INFORMATION SHOWN>
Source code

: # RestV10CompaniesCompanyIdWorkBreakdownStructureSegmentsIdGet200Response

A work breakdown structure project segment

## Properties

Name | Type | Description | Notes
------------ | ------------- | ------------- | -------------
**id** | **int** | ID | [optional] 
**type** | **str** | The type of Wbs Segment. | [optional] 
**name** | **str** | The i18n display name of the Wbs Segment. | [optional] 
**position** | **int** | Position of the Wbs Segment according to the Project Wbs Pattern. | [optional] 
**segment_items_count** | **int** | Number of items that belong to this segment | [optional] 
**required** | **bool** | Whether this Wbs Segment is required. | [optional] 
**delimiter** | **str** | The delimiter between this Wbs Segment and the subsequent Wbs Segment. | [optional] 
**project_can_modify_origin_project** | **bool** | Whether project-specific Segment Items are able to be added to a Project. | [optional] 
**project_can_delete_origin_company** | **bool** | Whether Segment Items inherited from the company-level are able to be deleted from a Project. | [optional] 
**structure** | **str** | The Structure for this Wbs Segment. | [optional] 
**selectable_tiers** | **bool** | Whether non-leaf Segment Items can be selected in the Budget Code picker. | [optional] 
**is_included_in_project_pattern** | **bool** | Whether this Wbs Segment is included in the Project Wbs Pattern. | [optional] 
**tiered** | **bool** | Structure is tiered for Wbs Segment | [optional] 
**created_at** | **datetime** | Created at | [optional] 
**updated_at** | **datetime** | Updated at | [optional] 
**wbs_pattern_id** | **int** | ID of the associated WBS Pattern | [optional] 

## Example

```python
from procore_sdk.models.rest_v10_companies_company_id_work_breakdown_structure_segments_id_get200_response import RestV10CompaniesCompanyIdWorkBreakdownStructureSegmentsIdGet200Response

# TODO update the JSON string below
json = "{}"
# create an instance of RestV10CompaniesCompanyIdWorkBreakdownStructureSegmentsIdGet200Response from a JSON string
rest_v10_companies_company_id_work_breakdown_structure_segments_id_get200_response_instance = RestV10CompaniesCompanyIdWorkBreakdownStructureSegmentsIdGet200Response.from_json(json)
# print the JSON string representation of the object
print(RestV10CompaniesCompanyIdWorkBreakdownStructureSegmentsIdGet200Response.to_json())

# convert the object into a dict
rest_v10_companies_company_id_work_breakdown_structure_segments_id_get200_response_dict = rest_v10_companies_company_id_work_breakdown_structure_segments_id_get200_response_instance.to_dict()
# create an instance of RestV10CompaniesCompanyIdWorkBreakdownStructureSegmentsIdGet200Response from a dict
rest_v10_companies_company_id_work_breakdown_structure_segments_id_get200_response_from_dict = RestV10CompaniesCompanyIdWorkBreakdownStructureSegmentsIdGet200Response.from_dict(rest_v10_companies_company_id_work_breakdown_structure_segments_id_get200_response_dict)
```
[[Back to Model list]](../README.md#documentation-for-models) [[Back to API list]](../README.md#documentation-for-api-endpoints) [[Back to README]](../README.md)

PROBLEM TO SOLVE>
The answer should consist of the full listing, repeated exactly.

RESPONSE BOX>
Source code

: # RestV10CompaniesCompanyIdWorkBreakdownStructureSegmentsIdGet200Response

A work breakdown structure project segment

## Properties

Name | Type | Description | Notes
------------ | ------------- | ------------- | -------------
**id** | **int** | ID | [optional] 
**type** | **str** | The type of Wbs Segment. | [optional] 
**name** | **str** | The i18n display name of the Wbs Segment. | [optional] 
**position** | **int** | Position of the Wbs Segment according to the Project Wbs Pattern. | [optional] 
**segment_items_count** | **int** | Number of items that belong to this segment | [optional] 
**required** | **bool** | Whether this Wbs Segment is required. | [optional] 
**delimiter** | **str** | The delimiter between this Wbs Segment and the subsequent Wbs Segment. | [optional] 
**project_can_modify_origin_project** | **bool** | Whether project-specific Segment Items are able to be added to a Project. | [optional] 
**project_can_delete_origin_company** | **bool** | Whether Segment Items inherited from the company-level are able to be deleted from a Project. | [optional] 
**structure** | **str** | The Structure for this Wbs Segment. | [optional] 
**selectable_tiers** | **bool** | Whether non-leaf Segment Items can be selected in the Budget Code picker. | [optional] 
**is_included_in_project_pattern** | **bool** | Whether this Wbs Segment is included in the Project Wbs Pattern. | [optional] 
**tiered** | **bool** | Structure is tiered for Wbs Segment | [optional] 
**created_at** | **datetime** | Created at | [optional] 
**updated_at** | **datetime** | Updated at | [optional] 
**wbs_pattern_id** | **int** | ID of the associated WBS Pattern | [optional] 

## Example

```python
from procore_sdk.models.rest_v10_companies_company_id_work_breakdown_structure_segments_id_get200_response import RestV10CompaniesCompanyIdWorkBreakdownStructureSegmentsIdGet200Response

# TODO update the JSON string below
json = "{}"
# create an instance of RestV10CompaniesCompanyIdWorkBreakdownStructureSegmentsIdGet200Response from a JSON string
rest_v10_companies_company_id_work_breakdown_structure_segments_id_get200_response_instance = RestV10CompaniesCompanyIdWorkBreakdownStructureSegmentsIdGet200Response.from_json(json)
# print the JSON string representation of the object
print(RestV10CompaniesCompanyIdWorkBreakdownStructureSegmentsIdGet200Response.to_json())

# convert the object into a dict
rest_v10_companies_company_id_work_breakdown_structure_segments_id_get200_response_dict = rest_v10_companies_company_id_work_breakdown_structure_segments_id_get200_response_instance.to_dict()
# create an instance of RestV10CompaniesCompanyIdWorkBreakdownStructureSegmentsIdGet200Response from a dict
rest_v10_companies_company_id_work_breakdown_structure_segments_id_get200_response_from_dict = RestV10CompaniesCompanyIdWorkBreakdownStructureSegmentsIdGet200Response.from_dict(rest_v10_companies_company_id_work_breakdown_structure_segments_id_get200_response_dict)
```
[[Back to Model list]](../README.md#documentation-for-models) [[Back to API list]](../README.md#documentation-for-api-endpoints) [[Back to README]](../README.md)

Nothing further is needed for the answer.